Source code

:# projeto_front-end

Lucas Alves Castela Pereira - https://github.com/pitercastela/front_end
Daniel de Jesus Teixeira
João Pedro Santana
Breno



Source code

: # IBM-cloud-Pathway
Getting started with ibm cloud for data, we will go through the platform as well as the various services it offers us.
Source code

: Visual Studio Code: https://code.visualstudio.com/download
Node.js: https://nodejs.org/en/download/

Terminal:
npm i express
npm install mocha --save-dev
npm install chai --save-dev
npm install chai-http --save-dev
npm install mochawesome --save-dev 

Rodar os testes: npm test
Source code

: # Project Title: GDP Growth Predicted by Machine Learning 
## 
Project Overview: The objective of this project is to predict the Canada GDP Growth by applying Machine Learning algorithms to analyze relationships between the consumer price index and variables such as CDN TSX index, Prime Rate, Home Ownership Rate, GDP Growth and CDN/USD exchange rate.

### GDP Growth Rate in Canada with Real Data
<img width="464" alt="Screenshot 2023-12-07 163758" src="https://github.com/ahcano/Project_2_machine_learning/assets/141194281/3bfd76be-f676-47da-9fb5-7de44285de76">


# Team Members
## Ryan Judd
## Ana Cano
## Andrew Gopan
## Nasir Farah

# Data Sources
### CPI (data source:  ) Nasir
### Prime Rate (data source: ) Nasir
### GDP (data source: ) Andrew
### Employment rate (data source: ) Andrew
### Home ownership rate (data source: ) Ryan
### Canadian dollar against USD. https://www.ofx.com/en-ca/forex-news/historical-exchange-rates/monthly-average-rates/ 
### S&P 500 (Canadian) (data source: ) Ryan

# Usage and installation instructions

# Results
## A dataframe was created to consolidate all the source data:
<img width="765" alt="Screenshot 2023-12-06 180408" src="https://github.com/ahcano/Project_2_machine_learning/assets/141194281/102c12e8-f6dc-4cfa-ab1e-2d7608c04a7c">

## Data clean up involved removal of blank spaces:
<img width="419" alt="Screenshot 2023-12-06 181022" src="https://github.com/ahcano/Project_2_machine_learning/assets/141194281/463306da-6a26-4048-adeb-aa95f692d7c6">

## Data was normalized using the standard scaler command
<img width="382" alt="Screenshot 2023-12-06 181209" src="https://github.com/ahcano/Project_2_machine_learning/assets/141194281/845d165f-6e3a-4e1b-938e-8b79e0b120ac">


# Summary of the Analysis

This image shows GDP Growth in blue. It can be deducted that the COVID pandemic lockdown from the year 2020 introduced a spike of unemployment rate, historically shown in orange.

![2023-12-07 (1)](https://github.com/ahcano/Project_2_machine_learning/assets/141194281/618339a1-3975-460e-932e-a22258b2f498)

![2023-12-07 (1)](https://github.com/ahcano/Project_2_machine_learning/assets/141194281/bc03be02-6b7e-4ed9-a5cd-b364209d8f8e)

□ □ □ □ □

Using the entries above, output exactly the lines between the line holding "### CPI (data" and the line holding "### Canadian dollar", end lines included, and nothing more.

RESPONSE TO THIS TASK
### CPI (data source:  ) Nasir
### Prime Rate (data source: ) Nasir
### GDP (data source: ) Andrew
### Employment rate (data source: ) Andrew
### Home ownership rate (data source: ) Ryan
### Canadian dollar against USD. https://www.ofx.com/en-ca/forex-news/historical-exchange-rates/monthly-average-rates/ 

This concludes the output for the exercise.